START RECORD SET

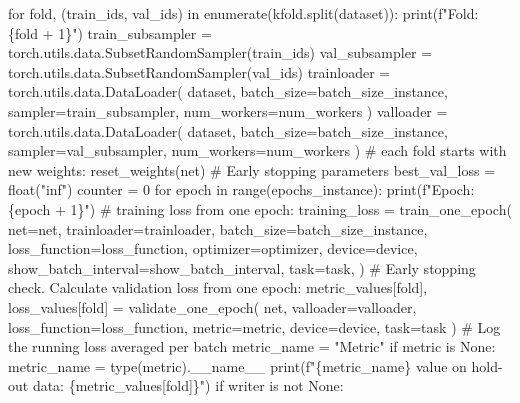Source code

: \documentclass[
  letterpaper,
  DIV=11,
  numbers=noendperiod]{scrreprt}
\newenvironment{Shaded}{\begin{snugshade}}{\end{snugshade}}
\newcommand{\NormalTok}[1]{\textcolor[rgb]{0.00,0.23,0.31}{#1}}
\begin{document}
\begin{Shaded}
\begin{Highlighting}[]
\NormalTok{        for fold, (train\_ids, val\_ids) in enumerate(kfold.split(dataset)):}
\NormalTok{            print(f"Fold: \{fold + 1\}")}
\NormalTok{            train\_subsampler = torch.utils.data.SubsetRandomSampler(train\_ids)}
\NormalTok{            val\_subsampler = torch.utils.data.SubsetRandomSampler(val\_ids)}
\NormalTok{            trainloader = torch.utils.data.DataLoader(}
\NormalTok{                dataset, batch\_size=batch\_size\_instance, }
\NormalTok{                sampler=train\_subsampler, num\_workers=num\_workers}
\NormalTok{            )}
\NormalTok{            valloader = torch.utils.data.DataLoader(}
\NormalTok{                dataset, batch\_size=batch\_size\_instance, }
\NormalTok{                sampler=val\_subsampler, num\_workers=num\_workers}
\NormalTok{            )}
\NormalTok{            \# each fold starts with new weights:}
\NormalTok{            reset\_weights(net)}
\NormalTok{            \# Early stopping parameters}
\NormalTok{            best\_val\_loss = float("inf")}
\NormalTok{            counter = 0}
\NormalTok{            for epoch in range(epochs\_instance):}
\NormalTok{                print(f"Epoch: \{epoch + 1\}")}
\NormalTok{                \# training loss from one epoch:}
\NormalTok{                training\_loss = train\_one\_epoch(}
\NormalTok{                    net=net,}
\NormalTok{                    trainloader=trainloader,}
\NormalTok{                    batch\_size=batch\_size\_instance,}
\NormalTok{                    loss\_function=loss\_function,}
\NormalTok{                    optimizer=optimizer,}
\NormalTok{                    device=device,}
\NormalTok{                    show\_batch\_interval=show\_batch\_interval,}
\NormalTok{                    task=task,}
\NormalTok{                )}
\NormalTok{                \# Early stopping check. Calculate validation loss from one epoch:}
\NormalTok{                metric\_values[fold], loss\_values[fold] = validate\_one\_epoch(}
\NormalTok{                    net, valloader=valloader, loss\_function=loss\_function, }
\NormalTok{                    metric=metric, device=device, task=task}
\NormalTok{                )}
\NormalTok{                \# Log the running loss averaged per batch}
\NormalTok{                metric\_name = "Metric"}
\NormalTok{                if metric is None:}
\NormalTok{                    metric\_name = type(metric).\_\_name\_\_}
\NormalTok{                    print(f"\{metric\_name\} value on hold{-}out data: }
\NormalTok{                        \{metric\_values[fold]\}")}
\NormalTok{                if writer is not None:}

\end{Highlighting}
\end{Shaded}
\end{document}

END RECORD SET

● ABOUT THIS EXERCISE: Every line that contains "fold" should be copied out of the data.

● RESULT OF THE EXERCISE:
\NormalTok{        for fold, (train\_ids, val\_ids) in enumerate(kfold.split(dataset)):}
\NormalTok{            print(f"Fold: \{fold + 1\}")}
\NormalTok{            \# each fold starts with new weights:}
\NormalTok{                metric\_values[fold], loss\_values[fold] = validate\_one\_epoch(}
\NormalTok{                        \{metric\_values[fold]\}")}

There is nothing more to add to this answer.